In a lot of our songs something is stated and then it’s implied, or it’s stated and then it disappears and it comes back later. The pacing of a song is more important than what we’re actually playing. [Steve Albini]
Their songs are purportedly about the two subjects in the post title, but in fact deal with deeper themes: this song deals with the passing of time, for example.
The Dog And Pony Show is an angry diatribe against those who present a false face to the world, and the mordant, sarcastic lyrics are matched by Albini’s growled and shouted delivery.
I want what we’re doing to make sense. I’ve never liked bands that play cutesy music with cute subject matter, who then try to imbue it with some energy that doesn’t really come across. I much prefer a band who seem like they’re thinking the way their music is implying, rather than putting on a stage persona. [Albini]

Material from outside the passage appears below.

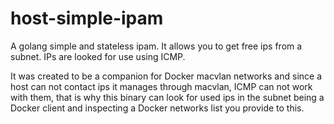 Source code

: # host-simple-ipam

A golang simple and stateless ipam. It allows you to get free ips from a subnet. IPs are looked for use using ICMP.

It was created to be a companion for Docker macvlan networks and since a host can not contact ips it manages through macvlan, ICMP can not work with them, that is why this binary can look for used ips in the subnet being a Docker client and inspecting a Docker networks list you provide to this.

However, nothing prepares one for the raging onslaught of Prayer To God (FF 2000 #19), from 1000 Hurts. The vocalist describes how he wants God to destroy his ex-girlfriend and her new lover, the message hammered home by the repeated line ‘just kill him, fucking kill him’.
Shellac is our artistic and cathartic release. It always feels so amazing to play together. I’m still amazed at how great it feels when we’re playing together…the energy and aggression and beauty and absurdity. [Bob Weston]
Both Weston and Albini are recording engineers (Albini is remembered by many as the recording engineer on Nirvana’s In Utero), and this comes over on their recordings, which sound bright, steely and focused to match their visceral sound.
We are not novices, and we have a realistic expectation of what can happen in the studio, so we don’t harbor fantasies about what “magic” will come to bear on our recordings. [Albini]
If you’ve never heard their sound before, you are in for a great surprise: it will make you want to explore their urgent, keening style further. (The last song, by the way, is dedicated to Sunny, Dan, Ann and Jim. You know who you are.)